The arthroscope is introduced through a medial approach.
After arthroscopic evaluation of the fracture, the joint is flushed and the blood and small fragments removed.
Most trochlear fractures are only slightly dislocated and reduction can be easily achieved by compression with blunt instruments.
Anatomic reduction is confirmed by intraoperative radiographs as well as arthroscopic evaluation.
When perfect reduction is achieved, it is temporarily held in place by a temporary interfragmentary K-wire.
5. Screw fixation
Preparation of the drill hole
A stab incision is made over the planned screw site followed by a 4.5 mm glide hole drilled perpendicular to the fracture plane from the dorsal aspect of the ridge. Penetration of the drill bit is continuously monitored radiographically or fluoroscopically. Care is taken to avoid undue penetration of the parent portion of the bone with the glide hole.
Preparation of the thread hole
The 3.2 mm drill guide is inserted into the glide hole and the thread hole is prepared.
In most cases one cannot go through the entire talus and has to create a blind thread hole.
A deep countersink depression is prepared in the articular surface to accept the entire screw head.
Measuring screw length
A depth gauge is introduced to measure the required screw length. With a blind hole, the screw should be 3-4 mm shorter than the measured depth.
The hole is carefully tapped.
The first screw is inserted and thoroughly tightened.
One or two additional screws are inserted applying identical technique.
The arthroscopy portal and the stab incisions prepared for screw insertion are closed by simple interrupted skin sutures.
Radiographic confirmation of the final construct
6. Case example
Case example of a 16 year old Thoroughbred.
Fracture line as identified under arthroscopic supervision.
Drilling the glide hole.
Determining the screw length with the depth gauge.
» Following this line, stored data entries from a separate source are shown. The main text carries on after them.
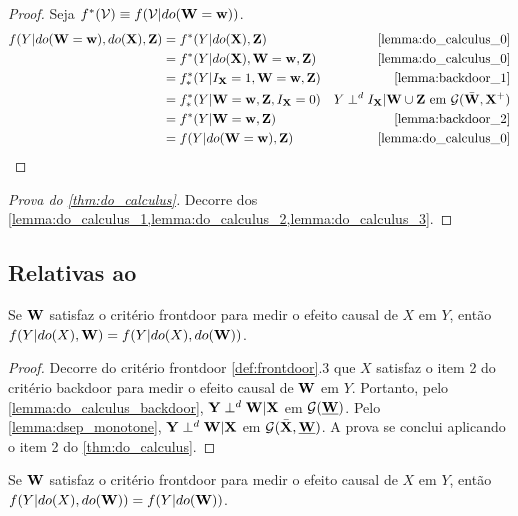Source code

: \begin{proof}
 Seja $f^*({\mathcal V}) \equiv f({\mathcal V}|do({\mathbf{W}}={\mathbf{w}}))$.
 \begin{align*}
  f(Y|do(\W=\w), do(\X), \Z)
  &= f^*(Y|do(\X),\Z) 
  & \text{\cref{lemma:do_calculus_0}} \\
  &= f^*(Y|do(\X),\W=\w,\Z)
  & \text{\cref{lemma:do_calculus_0}} \\ 
  &= f^*_*(Y|I_{\X} = 1, \W=\w, \Z)
  & \text{\cref{lemma:backdoor_1}} \\
  &= f^*_*(Y|\W=\w, \Z, I_{\X}=0)
  & Y \dsep I_{\X} | \W \cup \Z
  \text{ em } \sG(\bar{\W}, \X^{+}) \\
  &= f^*(Y|\W=\w, \Z) 
  & \text{\cref{lemma:backdoor_2}} \\
  &= f(Y|do(\W=\w), \Z)
  & \text{\cref{lemma:do_calculus_0}}
 \end{align*}
\end{proof}

\begin{proof}[Prova do \cref{thm:do_calculus}]
 Decorre dos 
 \cref{lemma:do_calculus_1,lemma:do_calculus_2,lemma:do_calculus_3}.
\end{proof}

\subsection{Relativas ao }

\begin{lemma}
 \label{lemma:frontdoor_1}
 Se ${\mathbf{W}}$ satisfaz o critério frontdoor para
 medir o efeito causal de $X$ em $Y$, então
 $f(Y|do(X),{\mathbf{W}}) = f(Y|do(X),do({\mathbf{W}}))$.
\end{lemma}

\begin{proof}
 Decorre do critério frontdoor \cref{def:frontdoor}.3 que
 $X$ satisfaz o item 2 do critério backdoor para
 medir o efeito causal de ${\mathbf{W}}$ em $Y$.
 Portanto, pelo \cref{lemma:do_calculus_backdoor},
 ${\mathbf{Y}} \perp^d {\mathbf{W}} | {\mathbf{X}}$ em ${\mathcal G}(\underline{{\mathbf{W}}})$.
 Pelo \cref{lemma:dsep_monotone},
 ${\mathbf{Y}} \perp^d {\mathbf{W}} | {\mathbf{X}}$ em ${\mathcal G}(\bar{{\mathbf{X}}}, \underline{{\mathbf{W}}})$.
 A prova se conclui aplicando o item 2
 do \cref{thm:do_calculus}.
\end{proof}

\begin{lemma}
 \label{lemma:frontdoor_2}
 Se ${\mathbf{W}}$ satisfaz o critério frontdoor para
 medir o efeito causal de $X$ em $Y$, então
 $f(Y|do(X),do({\mathbf{W}})) = f(Y|do({\mathbf{W}}))$.
\end{lemma}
Tapping of the thread hole.
A bandage is applied, the horse recovered, and maintained for two weeks. The bandage should be changed every 5 days.
The sutures are removed after 10 days.
The horse is kept in a stall for 4 weeks. Hand-walking exercises are indicated for another 4 weeks before the horse can be put back into training.
Follow-up x-rays are taken 8 weeks after surgery to evaluate fracture healing.
Radiographic control after two years. The fracture has healed completely and no signs of degenerative joint disease can be seen.